「環境コミュニティ」という概念を提案したい。
まず、コミュニティの定義は多彩であるが、「コミュニティの共通要素として、①地域性、②共同性(相互作用)、③社会的資源、生活環境施設の体系、④共通の行動を生み出す意識体系」等が一致点として確かめられてきた(山崎、2006)。
そして、コミュニティは、安定や秩序の維持、知識・観念・信念等の伝達、ルールや規範の作成と施行、相互作用の機会提供等の役割を果たしており、「地域問題の解決機能を高めるためには、住民のつながりの強化による共同性をどれだけ取り戻せるかにかかっており、コミュニティ形成の現代的意義もそこにある」(山崎、2006)。
従来型の環境問題の解決もまた、コミュニティの機能発揮によって解決されるべき問題とされてきた。例えば、廃棄物減量化のための地区レベルでの話し合いと学習は、住民のつながりを高めながら、ごみ分別への参加を促してきた。地球温暖化問題への取組みは、地域課題となりにくいものの、問題解決にはライフスタイルの改善や環境配慮の普及が必要である。
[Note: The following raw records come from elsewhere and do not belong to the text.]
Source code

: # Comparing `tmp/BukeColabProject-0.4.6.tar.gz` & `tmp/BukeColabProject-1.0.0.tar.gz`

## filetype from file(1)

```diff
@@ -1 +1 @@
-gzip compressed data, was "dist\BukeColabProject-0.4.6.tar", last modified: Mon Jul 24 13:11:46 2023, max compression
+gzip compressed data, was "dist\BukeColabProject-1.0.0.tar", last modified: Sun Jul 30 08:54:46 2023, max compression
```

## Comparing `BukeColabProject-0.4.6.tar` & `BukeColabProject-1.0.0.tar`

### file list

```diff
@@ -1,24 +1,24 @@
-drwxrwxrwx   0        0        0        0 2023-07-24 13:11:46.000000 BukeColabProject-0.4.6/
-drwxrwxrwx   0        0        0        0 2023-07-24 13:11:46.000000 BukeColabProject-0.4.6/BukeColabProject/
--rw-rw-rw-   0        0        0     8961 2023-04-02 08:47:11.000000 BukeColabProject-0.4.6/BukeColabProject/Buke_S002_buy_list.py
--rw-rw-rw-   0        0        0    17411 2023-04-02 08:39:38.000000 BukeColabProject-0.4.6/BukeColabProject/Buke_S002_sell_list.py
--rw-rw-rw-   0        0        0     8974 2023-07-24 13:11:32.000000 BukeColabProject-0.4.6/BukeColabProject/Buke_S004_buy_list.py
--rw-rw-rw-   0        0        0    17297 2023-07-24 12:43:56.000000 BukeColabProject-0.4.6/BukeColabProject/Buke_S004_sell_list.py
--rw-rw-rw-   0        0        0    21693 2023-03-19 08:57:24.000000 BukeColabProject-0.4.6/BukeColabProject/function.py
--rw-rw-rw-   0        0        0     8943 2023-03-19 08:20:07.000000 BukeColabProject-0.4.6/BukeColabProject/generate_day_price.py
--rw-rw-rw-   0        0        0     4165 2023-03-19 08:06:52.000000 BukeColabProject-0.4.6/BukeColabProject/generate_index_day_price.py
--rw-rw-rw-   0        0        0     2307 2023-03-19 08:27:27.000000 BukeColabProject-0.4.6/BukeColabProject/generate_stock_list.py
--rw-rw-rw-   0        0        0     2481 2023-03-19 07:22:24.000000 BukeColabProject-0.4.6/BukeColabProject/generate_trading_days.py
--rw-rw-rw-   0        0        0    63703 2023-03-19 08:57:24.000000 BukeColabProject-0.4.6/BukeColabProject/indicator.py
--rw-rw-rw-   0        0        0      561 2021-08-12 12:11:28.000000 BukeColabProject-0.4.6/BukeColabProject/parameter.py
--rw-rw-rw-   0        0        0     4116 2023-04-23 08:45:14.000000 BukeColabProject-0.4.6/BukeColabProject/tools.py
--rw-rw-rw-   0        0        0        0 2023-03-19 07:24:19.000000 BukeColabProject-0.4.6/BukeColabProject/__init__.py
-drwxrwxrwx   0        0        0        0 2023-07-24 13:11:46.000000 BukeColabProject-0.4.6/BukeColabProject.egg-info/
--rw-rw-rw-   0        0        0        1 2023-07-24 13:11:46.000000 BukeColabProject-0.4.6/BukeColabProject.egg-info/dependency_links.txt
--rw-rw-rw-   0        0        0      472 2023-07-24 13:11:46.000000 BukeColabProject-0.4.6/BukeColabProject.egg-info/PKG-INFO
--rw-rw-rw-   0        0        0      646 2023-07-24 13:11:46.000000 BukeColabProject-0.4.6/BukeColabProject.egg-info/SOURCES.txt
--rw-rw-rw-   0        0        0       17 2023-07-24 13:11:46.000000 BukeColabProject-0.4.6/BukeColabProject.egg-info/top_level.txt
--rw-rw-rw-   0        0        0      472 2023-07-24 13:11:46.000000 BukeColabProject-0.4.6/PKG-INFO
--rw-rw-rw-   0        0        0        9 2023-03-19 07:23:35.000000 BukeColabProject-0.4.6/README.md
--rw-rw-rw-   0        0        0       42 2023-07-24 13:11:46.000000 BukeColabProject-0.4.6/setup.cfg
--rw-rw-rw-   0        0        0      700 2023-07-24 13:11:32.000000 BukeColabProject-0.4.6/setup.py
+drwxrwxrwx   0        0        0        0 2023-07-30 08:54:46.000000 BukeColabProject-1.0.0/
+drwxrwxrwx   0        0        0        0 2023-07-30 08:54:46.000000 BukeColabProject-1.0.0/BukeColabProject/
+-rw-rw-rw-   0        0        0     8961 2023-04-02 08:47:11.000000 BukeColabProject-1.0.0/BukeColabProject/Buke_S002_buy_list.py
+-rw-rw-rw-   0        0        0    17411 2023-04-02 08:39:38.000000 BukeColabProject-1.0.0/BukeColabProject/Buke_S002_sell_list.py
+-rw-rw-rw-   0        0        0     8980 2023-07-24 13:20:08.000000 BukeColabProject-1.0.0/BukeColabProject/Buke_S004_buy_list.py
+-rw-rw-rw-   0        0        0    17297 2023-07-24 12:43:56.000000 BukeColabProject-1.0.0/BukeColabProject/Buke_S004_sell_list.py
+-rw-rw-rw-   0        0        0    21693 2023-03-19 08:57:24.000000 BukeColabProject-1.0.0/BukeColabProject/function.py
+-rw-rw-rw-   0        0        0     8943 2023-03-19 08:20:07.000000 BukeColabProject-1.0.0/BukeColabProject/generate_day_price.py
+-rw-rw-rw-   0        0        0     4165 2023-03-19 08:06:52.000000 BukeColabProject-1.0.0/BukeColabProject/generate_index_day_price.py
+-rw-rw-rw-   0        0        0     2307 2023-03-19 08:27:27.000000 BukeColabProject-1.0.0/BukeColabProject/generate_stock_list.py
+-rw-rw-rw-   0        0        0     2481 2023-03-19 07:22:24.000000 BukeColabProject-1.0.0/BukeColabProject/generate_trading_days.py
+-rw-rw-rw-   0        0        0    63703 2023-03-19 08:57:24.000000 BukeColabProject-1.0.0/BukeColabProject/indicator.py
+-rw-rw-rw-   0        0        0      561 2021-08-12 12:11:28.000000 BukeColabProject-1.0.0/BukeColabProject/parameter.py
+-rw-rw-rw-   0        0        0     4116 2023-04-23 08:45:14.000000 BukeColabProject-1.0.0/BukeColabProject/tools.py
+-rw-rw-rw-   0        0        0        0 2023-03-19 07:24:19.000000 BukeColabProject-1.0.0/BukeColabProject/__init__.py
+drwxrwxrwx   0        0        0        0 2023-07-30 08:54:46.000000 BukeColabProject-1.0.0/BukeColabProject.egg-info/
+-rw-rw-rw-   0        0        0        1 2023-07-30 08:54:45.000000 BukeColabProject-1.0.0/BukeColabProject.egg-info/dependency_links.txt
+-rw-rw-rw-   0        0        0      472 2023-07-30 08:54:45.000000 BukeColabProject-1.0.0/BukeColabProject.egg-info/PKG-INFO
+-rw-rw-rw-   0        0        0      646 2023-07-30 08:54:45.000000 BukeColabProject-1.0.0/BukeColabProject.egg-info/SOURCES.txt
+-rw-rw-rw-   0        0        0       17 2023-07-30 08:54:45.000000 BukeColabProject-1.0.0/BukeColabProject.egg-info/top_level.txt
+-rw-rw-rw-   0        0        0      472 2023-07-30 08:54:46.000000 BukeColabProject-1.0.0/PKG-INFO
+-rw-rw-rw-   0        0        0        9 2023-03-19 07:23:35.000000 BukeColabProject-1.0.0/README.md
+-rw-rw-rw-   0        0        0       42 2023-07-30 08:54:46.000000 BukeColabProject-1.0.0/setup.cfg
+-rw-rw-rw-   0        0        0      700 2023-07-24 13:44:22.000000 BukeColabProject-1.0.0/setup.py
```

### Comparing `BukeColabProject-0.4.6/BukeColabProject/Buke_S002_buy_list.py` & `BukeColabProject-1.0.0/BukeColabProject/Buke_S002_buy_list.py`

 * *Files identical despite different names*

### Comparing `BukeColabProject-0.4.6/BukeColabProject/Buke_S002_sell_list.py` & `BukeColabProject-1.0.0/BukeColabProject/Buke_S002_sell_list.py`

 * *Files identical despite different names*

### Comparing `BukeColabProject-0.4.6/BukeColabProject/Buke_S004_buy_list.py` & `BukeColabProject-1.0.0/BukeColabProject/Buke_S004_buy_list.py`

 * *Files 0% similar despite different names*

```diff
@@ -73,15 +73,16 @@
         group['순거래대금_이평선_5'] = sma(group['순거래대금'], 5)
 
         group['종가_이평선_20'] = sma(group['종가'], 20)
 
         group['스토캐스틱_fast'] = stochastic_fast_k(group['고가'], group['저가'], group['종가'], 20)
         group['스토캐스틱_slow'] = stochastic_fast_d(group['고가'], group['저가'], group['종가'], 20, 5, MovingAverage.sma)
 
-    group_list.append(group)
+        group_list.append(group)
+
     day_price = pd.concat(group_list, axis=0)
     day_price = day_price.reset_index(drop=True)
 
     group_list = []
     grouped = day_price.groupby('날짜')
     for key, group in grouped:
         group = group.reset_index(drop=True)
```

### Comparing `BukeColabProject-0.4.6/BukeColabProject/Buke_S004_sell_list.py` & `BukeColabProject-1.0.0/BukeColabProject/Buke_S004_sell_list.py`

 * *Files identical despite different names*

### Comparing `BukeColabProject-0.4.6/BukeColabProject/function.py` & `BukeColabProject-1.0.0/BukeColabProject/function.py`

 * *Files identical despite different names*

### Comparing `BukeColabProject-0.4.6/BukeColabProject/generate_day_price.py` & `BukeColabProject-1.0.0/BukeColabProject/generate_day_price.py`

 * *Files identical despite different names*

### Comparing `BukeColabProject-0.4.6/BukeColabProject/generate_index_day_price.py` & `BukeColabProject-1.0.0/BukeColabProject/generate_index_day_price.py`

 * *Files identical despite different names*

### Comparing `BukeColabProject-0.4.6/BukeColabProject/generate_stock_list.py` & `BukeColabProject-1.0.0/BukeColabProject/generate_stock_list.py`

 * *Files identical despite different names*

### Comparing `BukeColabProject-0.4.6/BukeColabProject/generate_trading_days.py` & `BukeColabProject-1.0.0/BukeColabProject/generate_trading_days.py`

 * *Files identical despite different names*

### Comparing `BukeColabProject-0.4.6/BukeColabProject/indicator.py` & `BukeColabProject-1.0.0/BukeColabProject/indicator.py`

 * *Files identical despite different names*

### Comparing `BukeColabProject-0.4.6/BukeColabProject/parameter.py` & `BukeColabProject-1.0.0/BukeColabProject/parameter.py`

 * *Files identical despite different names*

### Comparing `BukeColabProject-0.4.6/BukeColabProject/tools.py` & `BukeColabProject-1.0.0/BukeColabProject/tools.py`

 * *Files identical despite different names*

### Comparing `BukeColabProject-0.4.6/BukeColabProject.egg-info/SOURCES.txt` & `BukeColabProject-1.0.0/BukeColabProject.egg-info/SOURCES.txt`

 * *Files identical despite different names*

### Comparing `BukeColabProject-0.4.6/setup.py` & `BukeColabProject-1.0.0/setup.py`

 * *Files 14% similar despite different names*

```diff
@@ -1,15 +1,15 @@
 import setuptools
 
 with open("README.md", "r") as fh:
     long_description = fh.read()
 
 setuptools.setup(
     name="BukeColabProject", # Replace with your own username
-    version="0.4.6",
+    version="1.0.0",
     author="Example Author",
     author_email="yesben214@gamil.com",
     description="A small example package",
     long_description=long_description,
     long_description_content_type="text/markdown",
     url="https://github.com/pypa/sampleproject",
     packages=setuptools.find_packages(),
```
中央行政主導の規制や経済政策による技術普及支援等に留まらずに、あらゆる主体の問題認知と行動意図に基づく主体的な環境配慮の採用とそれを共同化するコミュニティの機能発揮が期待される。地球温暖化問題を共同課題として捉える、環境をテーマとしたコミュニティ活動(「環境コミュニティ」)の形成こそ、低炭素社会ひいては持続可能な地域づくりが目指すべき根幹的目標となろう。
以上のような視点から、「環境コミュニティ」の形成を、環境政策の目標に掲げることができればと考えている。
なお、時代を遡ると、コミュニティは、自治体や町内会の旧来の自治組織の課題を解消し、「市民としての自主性と責任を自覚した個人」を重視する未来志向の概念として提示された(国民生活審議会調査部会報告、1969年)。
この精神は「「理想的概念」であり、実際には、自治会や各種の地縁的団体等が活動している現実実態を地域コミュニティとする「現実的概念」や、住みよい地域をつくろうという目標を目指して活動することがコミュニティづくりだとする「実践的概念」に基づく取り組みが成されてきた(金子、2006)。
つまり、コミュニティという理想は、新たな組織形態として具現化されたのではなく、地区公民館活動等に吸収されてきた。「環境コミュニティ」の実現と普及にあたっては、新たに整備されるコミューンのようなものではなく、居住している地域にあって、これまでのつながりを発展・変容させることで実現していく道があるのではないかと考えている。
参考文献: 金谷信子(2008)市民社会とソーシャル・キャピタル:地“縁”がつむぐ信頼についての一考察,コミュニティ政策6,124~143. 国民生活審議会調査部会コミュニティ問題小委員会 山崎丈夫(2006)地域コミュニティ論―地域文献への協働の構図.自治体研社,283pp.